--- Input data Enclosed Below ---
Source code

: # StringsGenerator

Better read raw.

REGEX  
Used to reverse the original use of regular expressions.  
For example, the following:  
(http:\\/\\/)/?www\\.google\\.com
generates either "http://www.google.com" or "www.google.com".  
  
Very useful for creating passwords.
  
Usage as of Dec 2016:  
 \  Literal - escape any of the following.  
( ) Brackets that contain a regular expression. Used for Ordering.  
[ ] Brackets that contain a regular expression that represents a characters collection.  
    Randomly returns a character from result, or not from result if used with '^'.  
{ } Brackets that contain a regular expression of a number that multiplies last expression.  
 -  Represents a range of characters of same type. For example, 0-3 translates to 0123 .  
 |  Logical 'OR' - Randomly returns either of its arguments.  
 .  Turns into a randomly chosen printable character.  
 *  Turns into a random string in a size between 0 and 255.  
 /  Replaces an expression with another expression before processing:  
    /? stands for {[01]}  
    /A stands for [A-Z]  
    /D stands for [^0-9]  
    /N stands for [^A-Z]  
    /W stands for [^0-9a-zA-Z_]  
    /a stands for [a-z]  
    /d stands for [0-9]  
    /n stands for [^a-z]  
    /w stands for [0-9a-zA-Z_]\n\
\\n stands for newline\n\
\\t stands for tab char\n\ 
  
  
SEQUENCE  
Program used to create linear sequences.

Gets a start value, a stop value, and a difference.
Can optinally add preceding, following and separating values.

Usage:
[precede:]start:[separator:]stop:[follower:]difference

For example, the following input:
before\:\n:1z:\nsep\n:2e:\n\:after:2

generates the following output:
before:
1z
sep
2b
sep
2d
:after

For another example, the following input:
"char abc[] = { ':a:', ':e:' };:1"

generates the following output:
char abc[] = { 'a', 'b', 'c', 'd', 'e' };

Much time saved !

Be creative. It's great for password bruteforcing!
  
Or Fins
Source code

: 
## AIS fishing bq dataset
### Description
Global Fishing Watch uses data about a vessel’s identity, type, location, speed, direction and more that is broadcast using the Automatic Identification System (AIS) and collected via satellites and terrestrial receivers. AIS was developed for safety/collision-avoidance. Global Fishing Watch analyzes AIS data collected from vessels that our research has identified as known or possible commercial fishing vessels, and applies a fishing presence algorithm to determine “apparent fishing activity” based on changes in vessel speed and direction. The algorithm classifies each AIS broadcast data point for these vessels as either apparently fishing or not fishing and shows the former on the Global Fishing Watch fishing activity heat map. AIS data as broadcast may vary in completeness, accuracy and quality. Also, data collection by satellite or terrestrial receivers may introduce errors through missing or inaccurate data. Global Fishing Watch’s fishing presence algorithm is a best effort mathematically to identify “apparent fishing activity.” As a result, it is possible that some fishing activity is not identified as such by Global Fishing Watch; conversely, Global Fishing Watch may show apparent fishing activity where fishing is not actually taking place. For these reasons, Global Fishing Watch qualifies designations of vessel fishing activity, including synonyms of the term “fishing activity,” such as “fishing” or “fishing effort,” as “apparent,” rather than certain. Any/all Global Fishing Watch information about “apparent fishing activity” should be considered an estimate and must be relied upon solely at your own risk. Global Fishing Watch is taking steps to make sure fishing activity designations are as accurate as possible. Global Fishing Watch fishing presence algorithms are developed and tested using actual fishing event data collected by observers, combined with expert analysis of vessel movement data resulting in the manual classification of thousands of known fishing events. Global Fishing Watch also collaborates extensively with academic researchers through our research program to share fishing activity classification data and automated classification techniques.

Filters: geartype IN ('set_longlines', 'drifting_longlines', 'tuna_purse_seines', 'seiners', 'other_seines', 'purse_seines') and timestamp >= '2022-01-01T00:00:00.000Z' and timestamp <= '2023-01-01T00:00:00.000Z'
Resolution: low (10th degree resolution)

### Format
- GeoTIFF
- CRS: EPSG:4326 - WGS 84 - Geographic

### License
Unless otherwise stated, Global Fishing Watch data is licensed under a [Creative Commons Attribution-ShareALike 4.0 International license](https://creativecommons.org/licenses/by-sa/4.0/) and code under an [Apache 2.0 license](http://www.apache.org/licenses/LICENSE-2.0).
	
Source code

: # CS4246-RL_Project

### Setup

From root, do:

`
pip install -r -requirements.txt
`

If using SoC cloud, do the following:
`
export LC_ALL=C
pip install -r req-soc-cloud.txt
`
--- End of Enclosed Input data ---
Assignment:
Output the line containing "If using SoC" and each line after it through the close of the entries, unchanged and with no other lines.

Solved problem:
If using SoC cloud, do the following:
`
export LC_ALL=C
pip install -r req-soc-cloud.txt
`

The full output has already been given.